* Material supplied *

>>>

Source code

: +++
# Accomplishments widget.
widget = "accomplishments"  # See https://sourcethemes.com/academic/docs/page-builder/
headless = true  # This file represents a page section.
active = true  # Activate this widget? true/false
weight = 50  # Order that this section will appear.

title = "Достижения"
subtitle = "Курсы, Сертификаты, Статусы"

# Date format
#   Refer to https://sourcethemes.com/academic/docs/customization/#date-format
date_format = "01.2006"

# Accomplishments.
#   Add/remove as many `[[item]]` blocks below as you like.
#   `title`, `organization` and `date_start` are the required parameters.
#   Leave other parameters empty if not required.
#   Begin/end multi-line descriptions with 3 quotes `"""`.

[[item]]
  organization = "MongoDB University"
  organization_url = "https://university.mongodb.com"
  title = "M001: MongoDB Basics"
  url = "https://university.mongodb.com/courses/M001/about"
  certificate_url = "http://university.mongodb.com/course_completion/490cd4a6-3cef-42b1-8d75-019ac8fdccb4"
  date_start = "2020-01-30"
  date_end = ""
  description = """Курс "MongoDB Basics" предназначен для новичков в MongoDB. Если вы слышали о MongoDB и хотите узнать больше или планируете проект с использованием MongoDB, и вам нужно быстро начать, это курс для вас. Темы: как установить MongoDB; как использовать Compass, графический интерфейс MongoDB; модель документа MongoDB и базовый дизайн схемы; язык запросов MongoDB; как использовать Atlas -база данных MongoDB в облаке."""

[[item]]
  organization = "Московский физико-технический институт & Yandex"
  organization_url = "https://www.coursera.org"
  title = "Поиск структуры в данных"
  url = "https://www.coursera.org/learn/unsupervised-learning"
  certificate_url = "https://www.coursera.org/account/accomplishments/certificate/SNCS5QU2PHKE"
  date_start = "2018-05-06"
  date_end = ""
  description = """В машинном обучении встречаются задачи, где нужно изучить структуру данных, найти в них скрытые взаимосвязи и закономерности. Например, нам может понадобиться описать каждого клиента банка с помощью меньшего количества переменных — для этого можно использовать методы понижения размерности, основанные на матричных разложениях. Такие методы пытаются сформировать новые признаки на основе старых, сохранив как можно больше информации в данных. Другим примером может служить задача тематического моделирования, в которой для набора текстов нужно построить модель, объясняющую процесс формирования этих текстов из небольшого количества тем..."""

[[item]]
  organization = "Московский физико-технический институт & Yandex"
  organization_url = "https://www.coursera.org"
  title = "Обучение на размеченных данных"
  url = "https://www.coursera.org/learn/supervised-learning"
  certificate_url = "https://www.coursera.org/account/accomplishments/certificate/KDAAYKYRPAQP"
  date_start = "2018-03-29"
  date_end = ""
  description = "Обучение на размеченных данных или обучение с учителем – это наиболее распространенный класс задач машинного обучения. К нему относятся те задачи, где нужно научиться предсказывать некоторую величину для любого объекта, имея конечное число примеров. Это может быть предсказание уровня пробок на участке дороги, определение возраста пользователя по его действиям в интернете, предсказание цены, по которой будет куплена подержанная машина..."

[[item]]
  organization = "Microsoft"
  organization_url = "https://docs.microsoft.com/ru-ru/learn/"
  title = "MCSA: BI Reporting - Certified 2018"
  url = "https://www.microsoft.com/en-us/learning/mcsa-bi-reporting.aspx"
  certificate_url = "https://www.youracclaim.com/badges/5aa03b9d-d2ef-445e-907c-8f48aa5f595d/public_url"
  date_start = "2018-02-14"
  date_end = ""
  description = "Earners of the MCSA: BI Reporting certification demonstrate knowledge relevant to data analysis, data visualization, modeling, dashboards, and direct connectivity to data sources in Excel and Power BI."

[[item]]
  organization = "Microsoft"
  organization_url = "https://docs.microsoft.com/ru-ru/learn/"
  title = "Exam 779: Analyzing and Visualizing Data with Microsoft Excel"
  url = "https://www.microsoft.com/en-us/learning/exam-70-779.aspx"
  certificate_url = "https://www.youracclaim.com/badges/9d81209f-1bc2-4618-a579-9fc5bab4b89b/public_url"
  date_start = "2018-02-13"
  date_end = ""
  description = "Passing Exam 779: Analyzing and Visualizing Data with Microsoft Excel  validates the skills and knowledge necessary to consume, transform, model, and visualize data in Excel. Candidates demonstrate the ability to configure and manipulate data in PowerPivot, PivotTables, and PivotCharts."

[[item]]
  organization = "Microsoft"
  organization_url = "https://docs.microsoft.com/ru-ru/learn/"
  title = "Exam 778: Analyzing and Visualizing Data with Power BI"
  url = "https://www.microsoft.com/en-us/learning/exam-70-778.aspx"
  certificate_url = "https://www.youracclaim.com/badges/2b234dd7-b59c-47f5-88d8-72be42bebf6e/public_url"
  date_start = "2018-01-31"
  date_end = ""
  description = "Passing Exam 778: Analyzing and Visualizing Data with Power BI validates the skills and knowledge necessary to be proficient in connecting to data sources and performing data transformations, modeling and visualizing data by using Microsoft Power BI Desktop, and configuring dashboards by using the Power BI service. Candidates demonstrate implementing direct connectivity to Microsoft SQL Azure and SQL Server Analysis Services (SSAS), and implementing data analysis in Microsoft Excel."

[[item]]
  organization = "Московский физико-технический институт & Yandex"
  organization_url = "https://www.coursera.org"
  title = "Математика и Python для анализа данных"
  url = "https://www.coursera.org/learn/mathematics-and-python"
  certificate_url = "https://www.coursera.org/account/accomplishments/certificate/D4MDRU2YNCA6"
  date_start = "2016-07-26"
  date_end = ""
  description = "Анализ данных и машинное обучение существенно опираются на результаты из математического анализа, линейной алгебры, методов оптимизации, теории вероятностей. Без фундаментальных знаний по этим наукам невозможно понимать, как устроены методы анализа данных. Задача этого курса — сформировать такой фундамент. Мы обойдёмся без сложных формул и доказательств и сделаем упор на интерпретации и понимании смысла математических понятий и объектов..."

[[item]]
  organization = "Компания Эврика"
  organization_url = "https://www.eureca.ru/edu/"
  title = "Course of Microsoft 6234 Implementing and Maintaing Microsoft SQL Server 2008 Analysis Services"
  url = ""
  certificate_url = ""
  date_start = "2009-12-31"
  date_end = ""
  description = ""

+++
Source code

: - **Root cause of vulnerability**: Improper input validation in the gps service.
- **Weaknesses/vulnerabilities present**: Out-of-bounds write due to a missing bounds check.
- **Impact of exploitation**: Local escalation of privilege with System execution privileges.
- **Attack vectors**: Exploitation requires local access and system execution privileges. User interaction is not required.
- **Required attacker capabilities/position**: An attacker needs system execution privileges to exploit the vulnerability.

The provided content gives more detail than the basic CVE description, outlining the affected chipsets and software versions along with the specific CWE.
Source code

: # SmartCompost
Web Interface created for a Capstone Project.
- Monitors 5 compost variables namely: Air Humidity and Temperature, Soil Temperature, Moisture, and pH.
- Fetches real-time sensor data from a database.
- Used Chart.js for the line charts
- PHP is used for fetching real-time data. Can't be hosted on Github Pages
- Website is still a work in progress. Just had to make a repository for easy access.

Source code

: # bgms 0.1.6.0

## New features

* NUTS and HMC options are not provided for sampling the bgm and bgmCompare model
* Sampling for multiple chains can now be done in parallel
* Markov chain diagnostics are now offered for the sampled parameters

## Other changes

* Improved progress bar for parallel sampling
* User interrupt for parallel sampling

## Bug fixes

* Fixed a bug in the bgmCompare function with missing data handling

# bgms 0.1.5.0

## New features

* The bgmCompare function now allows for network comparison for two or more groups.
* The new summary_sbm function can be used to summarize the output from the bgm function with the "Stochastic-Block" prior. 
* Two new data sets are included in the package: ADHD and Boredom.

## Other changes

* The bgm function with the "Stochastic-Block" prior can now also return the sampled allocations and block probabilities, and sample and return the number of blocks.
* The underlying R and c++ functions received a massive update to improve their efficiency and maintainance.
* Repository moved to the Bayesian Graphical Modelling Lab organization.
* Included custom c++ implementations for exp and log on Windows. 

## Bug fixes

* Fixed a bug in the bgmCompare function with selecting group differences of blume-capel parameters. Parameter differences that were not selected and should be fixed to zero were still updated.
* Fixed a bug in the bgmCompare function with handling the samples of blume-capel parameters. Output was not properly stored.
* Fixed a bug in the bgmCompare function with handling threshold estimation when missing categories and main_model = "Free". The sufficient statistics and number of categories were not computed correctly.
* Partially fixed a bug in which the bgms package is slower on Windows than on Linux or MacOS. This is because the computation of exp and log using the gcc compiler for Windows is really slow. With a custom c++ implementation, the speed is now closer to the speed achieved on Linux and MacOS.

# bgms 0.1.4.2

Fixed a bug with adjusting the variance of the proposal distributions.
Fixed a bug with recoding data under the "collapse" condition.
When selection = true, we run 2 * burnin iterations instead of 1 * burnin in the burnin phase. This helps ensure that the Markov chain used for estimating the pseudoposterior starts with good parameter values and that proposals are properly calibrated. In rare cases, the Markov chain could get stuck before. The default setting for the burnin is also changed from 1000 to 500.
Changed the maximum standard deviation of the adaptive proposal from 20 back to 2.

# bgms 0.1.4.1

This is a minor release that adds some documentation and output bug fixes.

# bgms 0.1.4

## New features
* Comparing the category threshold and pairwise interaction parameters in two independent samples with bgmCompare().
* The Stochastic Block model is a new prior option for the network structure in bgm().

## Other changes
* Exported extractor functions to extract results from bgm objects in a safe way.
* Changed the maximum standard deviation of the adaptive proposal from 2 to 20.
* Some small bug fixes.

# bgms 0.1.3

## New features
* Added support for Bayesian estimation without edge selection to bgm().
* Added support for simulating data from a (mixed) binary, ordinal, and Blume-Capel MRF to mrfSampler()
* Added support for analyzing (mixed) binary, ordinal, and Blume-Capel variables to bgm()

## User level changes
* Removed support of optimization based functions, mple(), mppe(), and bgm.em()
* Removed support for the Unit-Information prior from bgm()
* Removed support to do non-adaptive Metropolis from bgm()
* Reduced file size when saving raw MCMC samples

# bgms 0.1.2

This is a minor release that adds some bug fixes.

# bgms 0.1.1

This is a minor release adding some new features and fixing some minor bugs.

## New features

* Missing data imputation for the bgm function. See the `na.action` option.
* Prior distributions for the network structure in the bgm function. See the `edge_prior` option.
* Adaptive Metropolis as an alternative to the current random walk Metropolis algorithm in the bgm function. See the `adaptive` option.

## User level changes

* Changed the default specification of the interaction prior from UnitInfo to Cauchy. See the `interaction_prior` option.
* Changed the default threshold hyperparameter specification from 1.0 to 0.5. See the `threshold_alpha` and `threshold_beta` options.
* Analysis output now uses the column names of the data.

<<<

* About this task *
Extract all lines of the records above that include "minor".

* Solution for this task *
This is a minor release that adds some documentation and output bug fixes.
This is a minor release that adds some bug fixes.
This is a minor release adding some new features and fixing some minor bugs.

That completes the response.